Heading into the final game of the season, Coyne’s captain Chris Saunders was joined on the bench by his wife Julie and sons Justin and Stefan.
“We’ve got a couple of the youngest players in the league – they’re both 20-year-olds, and they kind of show it playing against all us 30- and 40-year-olds,” said Chris Saunders, referring to his sons.
“You can tell the difference between our two lines. We have a kid line and an old line.
“The kids generated a lot of offence, kept it in their zone. Us old guys just play defence and hope for little breakouts once in a while.”
Competing for the Kopper King Cup in the final of the Yukon Broomball Association’s playoffs, the defending champion team, Coyne, held an early two-goal lead until the end to defeat Yukon News 2-0 Saturday at the Takhini broomball rink.

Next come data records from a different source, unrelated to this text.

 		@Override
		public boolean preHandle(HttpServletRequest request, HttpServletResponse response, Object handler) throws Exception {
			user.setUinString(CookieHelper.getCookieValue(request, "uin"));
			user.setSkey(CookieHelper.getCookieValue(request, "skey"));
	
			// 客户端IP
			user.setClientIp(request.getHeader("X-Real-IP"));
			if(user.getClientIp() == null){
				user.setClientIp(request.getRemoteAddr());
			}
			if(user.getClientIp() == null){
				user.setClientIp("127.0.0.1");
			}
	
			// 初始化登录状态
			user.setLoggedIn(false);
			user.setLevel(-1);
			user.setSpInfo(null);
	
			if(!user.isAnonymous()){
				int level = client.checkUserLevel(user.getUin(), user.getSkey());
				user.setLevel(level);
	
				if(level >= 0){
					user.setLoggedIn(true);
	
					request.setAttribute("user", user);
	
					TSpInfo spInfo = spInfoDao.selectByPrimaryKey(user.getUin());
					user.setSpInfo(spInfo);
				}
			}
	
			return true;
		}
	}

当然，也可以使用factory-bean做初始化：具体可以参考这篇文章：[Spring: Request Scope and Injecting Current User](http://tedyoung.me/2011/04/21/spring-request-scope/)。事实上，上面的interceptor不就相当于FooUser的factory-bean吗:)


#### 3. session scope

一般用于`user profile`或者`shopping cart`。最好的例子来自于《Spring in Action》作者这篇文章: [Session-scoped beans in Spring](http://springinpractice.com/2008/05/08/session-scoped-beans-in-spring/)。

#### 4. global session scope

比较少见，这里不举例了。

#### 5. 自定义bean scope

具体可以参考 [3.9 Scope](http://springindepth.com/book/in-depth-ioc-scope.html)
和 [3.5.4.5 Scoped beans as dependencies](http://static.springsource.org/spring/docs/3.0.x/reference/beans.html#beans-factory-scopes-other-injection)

“Disappointment, but I’m still proud of the way we played in the playoffs,” said Yukon News’ Chris Nash, who ended the regular season third for points, goals and assists. “We played our hardest and that’s all you can do.”
Both of Coyne’s goals came on the same power play after the News’ Blayne Epp received a major for “submarining” Coyne’s Justin Saunders with five minutes left in the first.

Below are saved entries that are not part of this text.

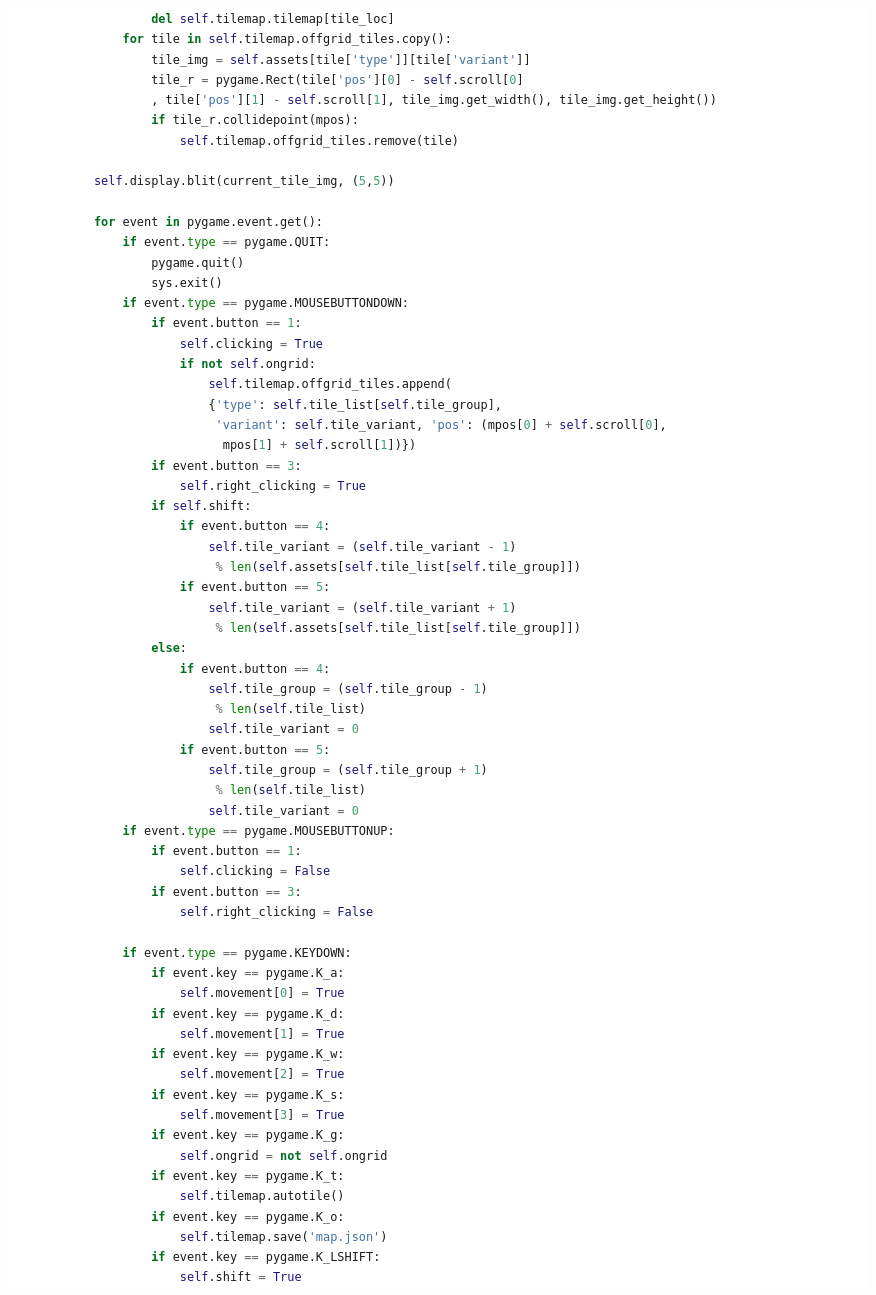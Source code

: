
```python
                    del self.tilemap.tilemap[tile_loc]
                for tile in self.tilemap.offgrid_tiles.copy():
                    tile_img = self.assets[tile['type']][tile['variant']]
                    tile_r = pygame.Rect(tile['pos'][0] - self.scroll[0]
                    , tile['pos'][1] - self.scroll[1], tile_img.get_width(), tile_img.get_height())
                    if tile_r.collidepoint(mpos):
                        self.tilemap.offgrid_tiles.remove(tile)

            self.display.blit(current_tile_img, (5,5))

            for event in pygame.event.get():
                if event.type == pygame.QUIT:
                    pygame.quit()
                    sys.exit()
                if event.type == pygame.MOUSEBUTTONDOWN:
                    if event.button == 1:
                        self.clicking = True
                        if not self.ongrid:
                            self.tilemap.offgrid_tiles.append(
                            {'type': self.tile_list[self.tile_group],
                             'variant': self.tile_variant, 'pos': (mpos[0] + self.scroll[0],
                              mpos[1] + self.scroll[1])})
                    if event.button == 3:
                        self.right_clicking = True  
                    if self.shift:
                        if event.button == 4:
                            self.tile_variant = (self.tile_variant - 1)
                             % len(self.assets[self.tile_list[self.tile_group]])
                        if event.button == 5:
                            self.tile_variant = (self.tile_variant + 1)
                             % len(self.assets[self.tile_list[self.tile_group]])
                    else:
                        if event.button == 4:
                            self.tile_group = (self.tile_group - 1)
                             % len(self.tile_list)
                            self.tile_variant = 0
                        if event.button == 5:
                            self.tile_group = (self.tile_group + 1)
                             % len(self.tile_list)
                            self.tile_variant = 0
                if event.type == pygame.MOUSEBUTTONUP:
                    if event.button == 1:
                        self.clicking = False
                    if event.button == 3:
                        self.right_clicking = False

                if event.type == pygame.KEYDOWN:
                    if event.key == pygame.K_a:
                        self.movement[0] = True
                    if event.key == pygame.K_d:
                        self.movement[1] = True
                    if event.key == pygame.K_w:
                        self.movement[2] = True
                    if event.key == pygame.K_s:
                        self.movement[3] = True
                    if event.key == pygame.K_g:
                        self.ongrid = not self.ongrid
                    if event.key == pygame.K_t:
                        self.tilemap.autotile()
                    if event.key == pygame.K_o:
                        self.tilemap.save('map.json')
                    if event.key == pygame.K_LSHIFT:
                        self.shift = True
```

“I don’t agree with the call, obviously,” said Nash. “That was the difference in the game. There was that one penalty and they were able to capitalize on it. Calls just didn’t seem to go our way today.”
“Any time you drop to your knees and slide and take a player out, it’s considered a dangerous play,” said Chris Saunders, describing the hit. “Usually it’s just a minor penalty, but if it’s exceedingly dangerous, then they can bump it up to a major.”
Justin, who ended the regular season first in points and assists, squirmed on the ice in visible pain but soon returned to the game. According to his dad, submarining calls can often be left to the ref’s discretion.
“Justin runs around like Bambi so he crashes into the boards a lot,“he said. “So it’s hard to tell whose fault it is half the time.”
The game-winner came on a 3-on-2 rush when Stephan Saunders lifted the ball over a News defenceman, reaching Rob Legare in front.
The News, who finished the regular season in second behind the Roadhouse, had an uphill battle to advance to the finals, playing four games in five days. In another two-goal game, the News fell to Coyne on Thursday in their previous encounter, losing 3-1.
“We’re a little tired and we’ve got a couple injuries,” said Nash. “But we’re really proud of how we played all year.”
Coyne’s second goal came from a backhander by John Tom Tom, assisted by his brother James.
“We got lucky with a couple powerplay goals,” said Chris Saunders. “That made the difference.”
Experience in international broomball may have given Coyne a boost, with the majority of players having competed on the two teams the Yukon sent to the World Broomball Championships in Vancouver in November.
“Two of our players didn’t go down,” said Chris Saunders. “But everybody that played today did go down except for Sukhi Sidhu.”
As good as their offence was, Coyne’s goalie Tim MacIntosh kept the News’ donut on the board, making a bevy of spectacular saves, including a kick-save immediately followed by a glove-save in the final minute of the first period.
“Because he plays so well, he allows us to play a little more aggressively and force the other team to cough it up and turn it over,” said Chris Saunders. “Plus, he likes to play as a mobile goalie – he’s basically a third defenceman for the most part.
“He’s a part-time goalie, part-time defenceman.”
MacIntosh is so treasured in net, when he joined the coed team at the World Broomball Championships he was the only male goalie at the tournament. MacIntosh also had a shutout Wednesday in an 8-0 blowout against Flippers.
In accordance with the modified double-elimination draw, both teams advanced to the finals with wins over Flippers.